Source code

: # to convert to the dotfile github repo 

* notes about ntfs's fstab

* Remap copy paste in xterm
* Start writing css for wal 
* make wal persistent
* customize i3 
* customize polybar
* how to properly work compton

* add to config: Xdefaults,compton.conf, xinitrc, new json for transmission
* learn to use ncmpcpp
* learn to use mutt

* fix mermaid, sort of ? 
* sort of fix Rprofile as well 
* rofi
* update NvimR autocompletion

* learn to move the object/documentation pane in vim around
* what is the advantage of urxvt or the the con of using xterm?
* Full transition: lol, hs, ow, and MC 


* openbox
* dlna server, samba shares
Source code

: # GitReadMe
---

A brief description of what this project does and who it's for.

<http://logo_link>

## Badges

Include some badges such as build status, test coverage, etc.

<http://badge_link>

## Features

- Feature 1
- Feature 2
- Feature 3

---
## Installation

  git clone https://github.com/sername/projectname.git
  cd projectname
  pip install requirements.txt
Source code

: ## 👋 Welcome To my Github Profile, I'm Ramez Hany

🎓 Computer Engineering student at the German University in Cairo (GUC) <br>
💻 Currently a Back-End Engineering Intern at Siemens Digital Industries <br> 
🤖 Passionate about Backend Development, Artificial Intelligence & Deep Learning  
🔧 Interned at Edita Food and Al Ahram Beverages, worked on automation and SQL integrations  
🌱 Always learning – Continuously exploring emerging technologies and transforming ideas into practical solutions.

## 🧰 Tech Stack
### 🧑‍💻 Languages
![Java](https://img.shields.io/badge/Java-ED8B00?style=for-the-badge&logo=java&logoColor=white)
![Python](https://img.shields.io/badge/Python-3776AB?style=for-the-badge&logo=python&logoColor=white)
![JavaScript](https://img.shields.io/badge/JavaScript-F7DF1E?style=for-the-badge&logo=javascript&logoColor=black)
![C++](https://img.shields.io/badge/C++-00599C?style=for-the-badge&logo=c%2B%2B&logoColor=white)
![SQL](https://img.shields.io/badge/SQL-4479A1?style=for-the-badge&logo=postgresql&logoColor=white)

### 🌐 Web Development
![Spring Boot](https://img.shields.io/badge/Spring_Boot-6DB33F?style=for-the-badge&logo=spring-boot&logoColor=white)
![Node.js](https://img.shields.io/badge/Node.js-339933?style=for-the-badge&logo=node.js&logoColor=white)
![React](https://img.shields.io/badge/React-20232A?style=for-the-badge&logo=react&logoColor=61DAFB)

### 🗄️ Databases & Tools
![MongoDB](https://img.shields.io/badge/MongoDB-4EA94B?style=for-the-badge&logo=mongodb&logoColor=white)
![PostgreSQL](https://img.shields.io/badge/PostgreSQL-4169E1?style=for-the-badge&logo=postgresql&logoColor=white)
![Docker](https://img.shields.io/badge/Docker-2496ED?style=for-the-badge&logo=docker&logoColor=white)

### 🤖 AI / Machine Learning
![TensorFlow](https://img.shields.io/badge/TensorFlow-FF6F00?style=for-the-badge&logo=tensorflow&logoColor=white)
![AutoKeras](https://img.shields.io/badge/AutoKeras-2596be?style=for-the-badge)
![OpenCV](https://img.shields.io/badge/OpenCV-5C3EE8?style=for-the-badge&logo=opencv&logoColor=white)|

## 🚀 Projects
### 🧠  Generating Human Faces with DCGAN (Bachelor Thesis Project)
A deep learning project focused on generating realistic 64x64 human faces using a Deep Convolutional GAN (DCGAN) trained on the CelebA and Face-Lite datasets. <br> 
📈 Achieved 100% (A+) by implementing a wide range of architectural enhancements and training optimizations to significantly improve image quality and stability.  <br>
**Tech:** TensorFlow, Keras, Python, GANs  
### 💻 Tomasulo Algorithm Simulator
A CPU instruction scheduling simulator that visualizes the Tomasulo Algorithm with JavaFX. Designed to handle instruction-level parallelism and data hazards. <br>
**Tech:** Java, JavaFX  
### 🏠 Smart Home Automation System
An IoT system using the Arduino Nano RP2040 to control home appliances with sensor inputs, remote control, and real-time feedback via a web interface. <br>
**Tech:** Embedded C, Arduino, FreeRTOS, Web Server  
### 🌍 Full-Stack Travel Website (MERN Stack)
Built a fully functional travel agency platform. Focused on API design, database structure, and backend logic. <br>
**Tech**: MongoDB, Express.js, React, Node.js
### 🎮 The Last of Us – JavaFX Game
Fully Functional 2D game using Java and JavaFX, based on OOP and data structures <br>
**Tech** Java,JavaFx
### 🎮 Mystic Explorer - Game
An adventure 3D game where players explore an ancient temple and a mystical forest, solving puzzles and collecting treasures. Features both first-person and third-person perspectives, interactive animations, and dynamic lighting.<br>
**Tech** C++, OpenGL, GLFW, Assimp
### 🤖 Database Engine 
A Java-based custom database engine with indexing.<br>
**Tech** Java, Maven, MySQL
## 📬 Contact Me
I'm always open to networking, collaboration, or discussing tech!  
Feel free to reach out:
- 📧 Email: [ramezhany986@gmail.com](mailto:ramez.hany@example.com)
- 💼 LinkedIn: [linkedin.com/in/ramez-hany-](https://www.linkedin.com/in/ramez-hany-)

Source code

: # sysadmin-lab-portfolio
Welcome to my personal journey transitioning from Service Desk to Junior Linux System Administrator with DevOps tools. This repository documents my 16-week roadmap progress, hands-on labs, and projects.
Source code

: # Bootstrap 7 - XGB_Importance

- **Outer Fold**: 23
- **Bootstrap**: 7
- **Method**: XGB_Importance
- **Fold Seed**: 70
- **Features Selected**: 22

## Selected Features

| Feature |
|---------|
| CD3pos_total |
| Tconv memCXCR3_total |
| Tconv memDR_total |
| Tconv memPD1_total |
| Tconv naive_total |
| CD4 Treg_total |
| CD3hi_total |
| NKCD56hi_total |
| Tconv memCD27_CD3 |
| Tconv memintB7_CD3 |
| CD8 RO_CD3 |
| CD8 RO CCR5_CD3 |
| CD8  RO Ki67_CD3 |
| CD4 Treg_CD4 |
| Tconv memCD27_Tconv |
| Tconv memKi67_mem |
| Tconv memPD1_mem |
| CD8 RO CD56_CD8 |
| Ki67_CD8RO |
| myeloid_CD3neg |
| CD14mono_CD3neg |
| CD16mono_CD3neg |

:: TASK BRIEF ::
What is needed is every line from the data above that includes the string "Algorithm", copied out.

:: TASK RESPONSE ::
### 💻 Tomasulo Algorithm Simulator
A CPU instruction scheduling simulator that visualizes the Tomasulo Algorithm with JavaFX. Designed to handle instruction-level parallelism and data hazards. <br>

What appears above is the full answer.